BEGIN

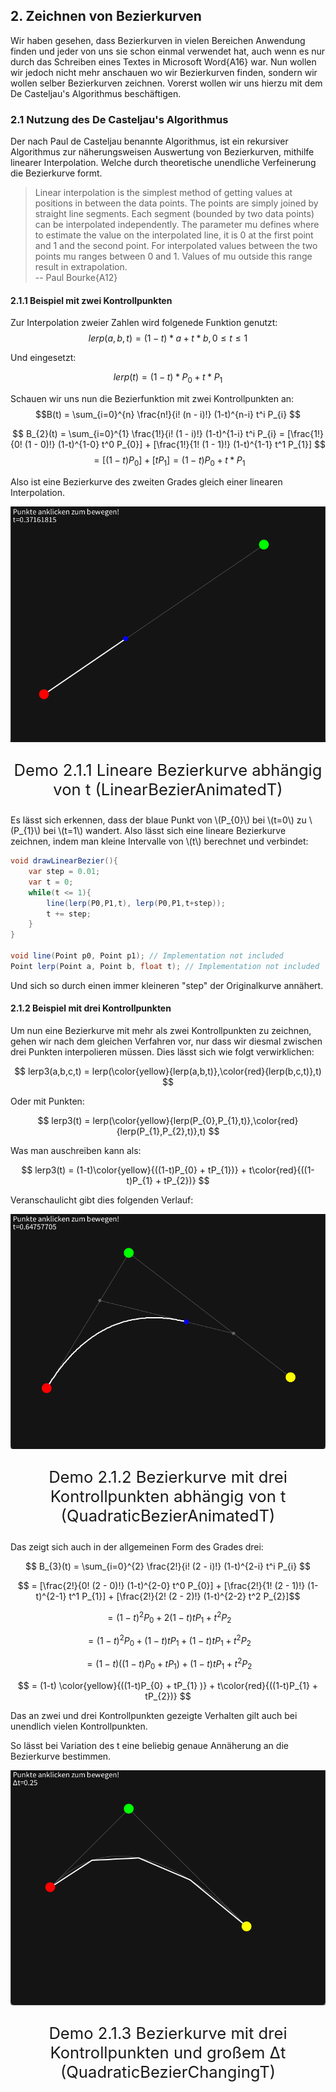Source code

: ## 2. Zeichnen von Bezierkurven

Wir haben gesehen, dass Bezierkurven in vielen Bereichen Anwendung finden und jeder von uns sie schon einmal verwendet hat, auch wenn es nur durch das Schreiben eines Textes in Microsoft Word{A16} war. Nun wollen wir jedoch nicht mehr anschauen wo wir Bezierkurven finden, sondern wir wollen selber Bezierkurven zeichnen. Vorerst wollen wir uns hierzu mit dem De Casteljau's Algorithmus beschäftigen.

### 2.1 Nutzung des De Casteljau's Algorithmus

Der nach Paul de Casteljau benannte Algorithmus, ist ein rekursiver Algorithmus zur näherungsweisen Auswertung von Bezierkurven, mithilfe linearer Interpolation. Welche durch theoretische unendliche Verfeinerung die Bezierkurve formt.

> Linear interpolation is the simplest method of getting values at positions in between the data points. The points are simply joined by straight line segments. Each segment (bounded by two data points) can be interpolated independently. The parameter mu defines where to estimate the value on the interpolated line, it is 0 at the first point and 1 and the second point. For interpolated values between the two points mu ranges between 0 and 1. Values of mu outside this range result in extrapolation. \
>-- Paul Bourke{A12}

#### 2.1.1 Beispiel mit zwei Kontrollpunkten

Zur Interpolation zweier Zahlen wird folgenede Funktion genutzt:
$$ lerp(a,b,t) = (1-t)*a + t * b, 0 \leq t \leq 1 $$

Und eingesetzt:

$$ lerp(t) = (1-t)*P_{0} + t * P_{1} $$

Schauen wir uns nun die Bezierfunktion mit zwei Kontrollpunkten an:
$$B(t) = \sum_{i=0}^{n} \frac{n!}{i! (n - i)!} (1-t)^{n-i} t^i P_{i} $$

$$ B_{2}(t) = \sum_{i=0}^{1} \frac{1!}{i! (1 - i)!} (1-t)^{1-i} t^i P_{i} = [\frac{1!}{0! (1 - 0)!} (1-t)^{1-0} t^0 P_{0}] + [\frac{1!}{1! (1 - 1)!} (1-t)^{1-1} t^1 P_{1}] $$
$$ = [(1-t)P_{0}] + [tP_{1}] = (1-t)P_{0} + t*P_{1} $$

Also ist eine Bezierkurve des zweiten Grades gleich einer linearen Interpolation.

![Lineare Bezierkurve abhängig von t](./img/LinearBezierAnimatedT.png)
<p style="text-align: center; font-size: 1.6rem;">Demo 2.1.1 Lineare Bezierkurve abhängig von t (LinearBezierAnimatedT)</p>


Es lässt sich erkennen, dass der blaue Punkt von \\(P_{0}\\) bei \\(t=0\\) zu \\(P_{1}\\) bei \\(t=1\\) wandert.
Also lässt sich eine lineare Bezierkurve zeichnen, indem man kleine Intervalle von \\(t\\) berechnet und verbindet:
```cs
void drawLinearBezier(){
    var step = 0.01;
    var t = 0;
    while(t <= 1){
        line(lerp(P0,P1,t), lerp(P0,P1,t+step));
        t += step;
    }
}

void line(Point p0, Point p1); // Implementation not included
Point lerp(Point a, Point b, float t); // Implementation not included 
``` 
Und sich so durch einen immer kleineren "step" der Originalkurve annähert.

#### 2.1.2 Beispiel mit drei Kontrollpunkten

Um nun eine Bezierkurve mit mehr als zwei Kontrollpunkten zu zeichnen, gehen wir nach dem gleichen Verfahren vor, nur dass wir diesmal zwischen drei Punkten interpolieren müssen. Dies lässt sich wie folgt verwirklichen:

$$ lerp3(a,b,c,t) = lerp(\color{yellow}{lerp(a,b,t)},\color{red}{lerp(b,c,t)},t) $$

Oder mit Punkten:

$$ lerp3(t) = lerp(\color{yellow}{lerp(P_{0},P_{1},t)},\color{red}{lerp(P_{1},P_{2},t)},t) $$

Was man auschreiben kann als:

$$ lerp3(t) = (1-t)\color{yellow}{((1-t)P_{0} + tP_{1})} + t\color{red}{((1-t)P_{1} + tP_{2})} $$

Veranschaulicht gibt dies folgenden Verlauf:

![ezierkurve mit drei Kontrollpunkten abhängig von t](./img/QuadraticBezierAnimatedT.png)
<p style="text-align: center; font-size: 1.6rem;">Demo 2.1.2 Bezierkurve mit drei Kontrollpunkten abhängig von t (QuadraticBezierAnimatedT)</p>

Das zeigt sich auch in der allgemeinen Form des Grades drei:

$$ B_{3}(t) = \sum_{i=0}^{2} \frac{2!}{i! (2 - i)!} (1-t)^{2-i} t^i P_{i} $$

$$ = [\frac{2!}{0! (2 - 0)!} (1-t)^{2-0} t^0 P_{0}] + [\frac{2!}{1! (2 - 1)!} (1-t)^{2-1} t^1 P_{1}] + [\frac{2!}{2! (2 - 2)!} (1-t)^{2-2} t^2 P_{2}]$$

$$ = (1-t)^2P_{0} + 2(1-t)tP_{1} + t^2P_{2} $$

$$ = (1-t)^2P_{0} + (1-t)tP_{1} + (1-t)tP_{1} + t^2P_{2} $$

$$ = (1-t)((1-t)P_{0} + tP_{1} ) + (1-t)tP_{1} + t^2P_{2} $$

$$ = (1-t) \color{yellow}{((1-t)P_{0} + tP_{1} )} + t\color{red}{((1-t)P_{1} + tP_{2})} $$ 


Das an zwei und drei Kontrollpunkten gezeigte Verhalten gilt auch bei unendlich vielen Kontrollpunkten.

So lässt bei Variation des t eine beliebig genaue Annäherung an die Bezierkurve bestimmen.

![Bezierkurve mit drei Kontrollpunkten und großem Δt](./img/QuadraticBezierChangingT.png)
<p style="text-align: center; font-size: 1.6rem;">Demo 2.1.3 Bezierkurve mit drei Kontrollpunkten und großem Δt (QuadraticBezierChangingT)</p>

END

#### PROMPT
Retype all records exactly as shown above, images excluded.

#### ANSWER SPACE
Source code

: ## 2. Zeichnen von Bezierkurven

Wir haben gesehen, dass Bezierkurven in vielen Bereichen Anwendung finden und jeder von uns sie schon einmal verwendet hat, auch wenn es nur durch das Schreiben eines Textes in Microsoft Word{A16} war. Nun wollen wir jedoch nicht mehr anschauen wo wir Bezierkurven finden, sondern wir wollen selber Bezierkurven zeichnen. Vorerst wollen wir uns hierzu mit dem De Casteljau's Algorithmus beschäftigen.

### 2.1 Nutzung des De Casteljau's Algorithmus

Der nach Paul de Casteljau benannte Algorithmus, ist ein rekursiver Algorithmus zur näherungsweisen Auswertung von Bezierkurven, mithilfe linearer Interpolation. Welche durch theoretische unendliche Verfeinerung die Bezierkurve formt.

> Linear interpolation is the simplest method of getting values at positions in between the data points. The points are simply joined by straight line segments. Each segment (bounded by two data points) can be interpolated independently. The parameter mu defines where to estimate the value on the interpolated line, it is 0 at the first point and 1 and the second point. For interpolated values between the two points mu ranges between 0 and 1. Values of mu outside this range result in extrapolation. \
>-- Paul Bourke{A12}

#### 2.1.1 Beispiel mit zwei Kontrollpunkten

Zur Interpolation zweier Zahlen wird folgenede Funktion genutzt:
$$ lerp(a,b,t) = (1-t)*a + t * b, 0 \leq t \leq 1 $$

Und eingesetzt:

$$ lerp(t) = (1-t)*P_{0} + t * P_{1} $$

Schauen wir uns nun die Bezierfunktion mit zwei Kontrollpunkten an:
$$B(t) = \sum_{i=0}^{n} \frac{n!}{i! (n - i)!} (1-t)^{n-i} t^i P_{i} $$

$$ B_{2}(t) = \sum_{i=0}^{1} \frac{1!}{i! (1 - i)!} (1-t)^{1-i} t^i P_{i} = [\frac{1!}{0! (1 - 0)!} (1-t)^{1-0} t^0 P_{0}] + [\frac{1!}{1! (1 - 1)!} (1-t)^{1-1} t^1 P_{1}] $$
$$ = [(1-t)P_{0}] + [tP_{1}] = (1-t)P_{0} + t*P_{1} $$

Also ist eine Bezierkurve des zweiten Grades gleich einer linearen Interpolation.

![Lineare Bezierkurve abhängig von t](./img/LinearBezierAnimatedT.png)
<p style="text-align: center; font-size: 1.6rem;">Demo 2.1.1 Lineare Bezierkurve abhängig von t (LinearBezierAnimatedT)</p>


Es lässt sich erkennen, dass der blaue Punkt von \\(P_{0}\\) bei \\(t=0\\) zu \\(P_{1}\\) bei \\(t=1\\) wandert.
Also lässt sich eine lineare Bezierkurve zeichnen, indem man kleine Intervalle von \\(t\\) berechnet und verbindet:
```cs
void drawLinearBezier(){
    var step = 0.01;
    var t = 0;
    while(t <= 1){
        line(lerp(P0,P1,t), lerp(P0,P1,t+step));
        t += step;
    }
}

void line(Point p0, Point p1); // Implementation not included
Point lerp(Point a, Point b, float t); // Implementation not included 
``` 
Und sich so durch einen immer kleineren "step" der Originalkurve annähert.

#### 2.1.2 Beispiel mit drei Kontrollpunkten

Um nun eine Bezierkurve mit mehr als zwei Kontrollpunkten zu zeichnen, gehen wir nach dem gleichen Verfahren vor, nur dass wir diesmal zwischen drei Punkten interpolieren müssen. Dies lässt sich wie folgt verwirklichen:

$$ lerp3(a,b,c,t) = lerp(\color{yellow}{lerp(a,b,t)},\color{red}{lerp(b,c,t)},t) $$

Oder mit Punkten:

$$ lerp3(t) = lerp(\color{yellow}{lerp(P_{0},P_{1},t)},\color{red}{lerp(P_{1},P_{2},t)},t) $$

Was man auschreiben kann als:

$$ lerp3(t) = (1-t)\color{yellow}{((1-t)P_{0} + tP_{1})} + t\color{red}{((1-t)P_{1} + tP_{2})} $$

Veranschaulicht gibt dies folgenden Verlauf:

![ezierkurve mit drei Kontrollpunkten abhängig von t](./img/QuadraticBezierAnimatedT.png)
<p style="text-align: center; font-size: 1.6rem;">Demo 2.1.2 Bezierkurve mit drei Kontrollpunkten abhängig von t (QuadraticBezierAnimatedT)</p>

Das zeigt sich auch in der allgemeinen Form des Grades drei:

$$ B_{3}(t) = \sum_{i=0}^{2} \frac{2!}{i! (2 - i)!} (1-t)^{2-i} t^i P_{i} $$

$$ = [\frac{2!}{0! (2 - 0)!} (1-t)^{2-0} t^0 P_{0}] + [\frac{2!}{1! (2 - 1)!} (1-t)^{2-1} t^1 P_{1}] + [\frac{2!}{2! (2 - 2)!} (1-t)^{2-2} t^2 P_{2}]$$

$$ = (1-t)^2P_{0} + 2(1-t)tP_{1} + t^2P_{2} $$

$$ = (1-t)^2P_{0} + (1-t)tP_{1} + (1-t)tP_{1} + t^2P_{2} $$

$$ = (1-t)((1-t)P_{0} + tP_{1} ) + (1-t)tP_{1} + t^2P_{2} $$

$$ = (1-t) \color{yellow}{((1-t)P_{0} + tP_{1} )} + t\color{red}{((1-t)P_{1} + tP_{2})} $$ 


Das an zwei und drei Kontrollpunkten gezeigte Verhalten gilt auch bei unendlich vielen Kontrollpunkten.

So lässt bei Variation des t eine beliebig genaue Annäherung an die Bezierkurve bestimmen.

![Bezierkurve mit drei Kontrollpunkten und großem Δt](./img/QuadraticBezierChangingT.png)
<p style="text-align: center; font-size: 1.6rem;">Demo 2.1.3 Bezierkurve mit drei Kontrollpunkten und großem Δt (QuadraticBezierChangingT)</p>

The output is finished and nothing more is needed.